By Michael R. Fischbach, Ph.D.
Professor of History, Randolph-Macon College
Paper for the International Symposium “The Transformation of Palestine: Palestine and the Palestinians 60 Years after the ‘Nakba’”, Berlin, March 8 and 9, 2010
The Impact of the 1948 Disaster:
The Ways that the Nakba has Influenced Palestinian History
The first Arab-Israeli war of 1948 has been the seminal event in the modern history of the Palestinians. The impacts of the 1948 defeat – the Nakba (Arabic: Disaster) – for Palestinians have been profound, for they have shaped the contours of Palestine and Palestinian history in myriad ways. Without understanding the impact of 1948, no serious analysis of present-day Palestinian life will be complete. Materially, the 1948 Nakba shattered Palestinian socio-economic structures: the Arab economy in Palestine was virtually destroyed, and hundreds of villages were emptied of their inhabitants as over one-half of the country’s Arabs were uprooted as refugees. After Israel refused to allow the refugees to return, they were forced to reconstitute their lives in exile as best they could while a complete spatial transformation of Palestine’s geography took place that destroyed their villages and all but wiped out the Arab character of the land itself. Politically, the war not only left them without a state as envisioned by United Nations General Assembly Resolution 181 of November 1947, but also produced a revolution in terms of political leadership, the echoes of which continue to be felt today in Palestinian politics. Moreover, the outlines of Palestinian cultural and intellectual life continue to be shaped by the legacy of 1948, and in turn affect Palestinian politics and society profoundly. Those who wish to follow and comprehend Palestinian history today must understand the various structural ways that the 1948 Nakba affected, and continues to affect, that history.
The Material Impacts of 1948
The 1948 Arab-Israeli war, which actually began in the final days of November 1947 and technically lasted until the last armistice agreement was signed in July 1949, devastated the Arab sector of Palestine. Socio-economic structures, buildings and land, and demography all were irrevocably altered. This fact more than any other explains the twists and turns of Palestinian history in the six decades since 1948. The material devastation of Palestine is most dramatically seen in the demography of the country before and after the war.
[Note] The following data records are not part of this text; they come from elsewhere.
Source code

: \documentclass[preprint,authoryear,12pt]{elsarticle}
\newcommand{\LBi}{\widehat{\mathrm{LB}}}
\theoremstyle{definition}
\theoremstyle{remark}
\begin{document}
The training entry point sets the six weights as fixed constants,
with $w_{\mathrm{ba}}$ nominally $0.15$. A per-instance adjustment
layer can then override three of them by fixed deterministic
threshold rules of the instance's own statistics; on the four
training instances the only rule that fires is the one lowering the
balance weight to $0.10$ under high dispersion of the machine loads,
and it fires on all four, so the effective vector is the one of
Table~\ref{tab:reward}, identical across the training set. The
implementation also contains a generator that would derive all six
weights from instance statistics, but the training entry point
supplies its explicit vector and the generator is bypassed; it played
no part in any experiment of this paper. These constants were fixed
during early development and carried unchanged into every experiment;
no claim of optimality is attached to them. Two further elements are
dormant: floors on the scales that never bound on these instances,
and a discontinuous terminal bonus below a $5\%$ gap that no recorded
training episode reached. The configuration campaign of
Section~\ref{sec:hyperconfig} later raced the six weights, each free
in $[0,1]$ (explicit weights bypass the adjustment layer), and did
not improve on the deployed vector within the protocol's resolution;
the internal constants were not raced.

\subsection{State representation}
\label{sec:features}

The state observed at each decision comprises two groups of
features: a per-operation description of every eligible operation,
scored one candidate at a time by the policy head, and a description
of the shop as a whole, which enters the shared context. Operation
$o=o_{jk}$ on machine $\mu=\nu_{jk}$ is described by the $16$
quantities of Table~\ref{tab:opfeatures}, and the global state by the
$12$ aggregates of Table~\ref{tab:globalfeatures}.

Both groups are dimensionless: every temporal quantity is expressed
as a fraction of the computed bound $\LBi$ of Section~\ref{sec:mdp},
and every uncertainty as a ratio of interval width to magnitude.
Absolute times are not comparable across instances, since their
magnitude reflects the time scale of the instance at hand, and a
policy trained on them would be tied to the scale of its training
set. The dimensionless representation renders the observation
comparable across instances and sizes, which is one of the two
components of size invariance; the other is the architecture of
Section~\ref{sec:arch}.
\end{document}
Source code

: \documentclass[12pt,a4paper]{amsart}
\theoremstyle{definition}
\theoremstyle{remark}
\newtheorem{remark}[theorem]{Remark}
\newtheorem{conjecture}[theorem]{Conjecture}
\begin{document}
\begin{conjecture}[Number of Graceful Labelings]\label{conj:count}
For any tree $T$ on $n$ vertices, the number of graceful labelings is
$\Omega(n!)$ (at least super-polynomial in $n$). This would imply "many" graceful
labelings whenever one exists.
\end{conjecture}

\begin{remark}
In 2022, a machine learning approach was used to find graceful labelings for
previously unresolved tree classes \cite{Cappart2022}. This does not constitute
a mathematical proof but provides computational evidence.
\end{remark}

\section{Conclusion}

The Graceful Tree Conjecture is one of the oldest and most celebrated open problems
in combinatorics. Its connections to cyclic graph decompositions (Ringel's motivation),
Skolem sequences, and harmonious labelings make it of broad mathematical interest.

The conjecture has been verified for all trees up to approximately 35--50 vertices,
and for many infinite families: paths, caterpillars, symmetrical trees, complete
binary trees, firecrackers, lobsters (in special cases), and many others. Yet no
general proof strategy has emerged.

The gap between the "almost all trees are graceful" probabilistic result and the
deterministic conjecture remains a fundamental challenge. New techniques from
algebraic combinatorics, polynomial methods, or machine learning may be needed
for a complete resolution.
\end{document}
Beyond those killed during the war, the fighting led to a massive depopulation of Palestine’s Arabs that altered the country and its inhabitants forever. Prior to the 1948 war, over 1,308,000 Arabs lived in Palestine. During the fighting, more than one half of these people were uprooted from their homes, mostly those living in the 77.2 percent of Palestine that emerged from the war as the new state of Israel. Approximately 750,000 refugees fled or were expelled by Israeli forces. Two-thirds of these found refuge in the remaining 22.8 percent of Palestine controlled by Arab forces after the war (the West Bank and Gaza). Somewhere around 300,000 other refugees found themselves in the surrounding Arab countries. Even among the approximately 160,000 Palestinians who remained behind in Israel, over 30,000 were refugees living outside their homes as well. Pre-war Palestinian society thus metamorphosized into three distinct arenas: Palestinians in Israel, those in the West Bank and Gaza, and those in the Arab world and even beyond.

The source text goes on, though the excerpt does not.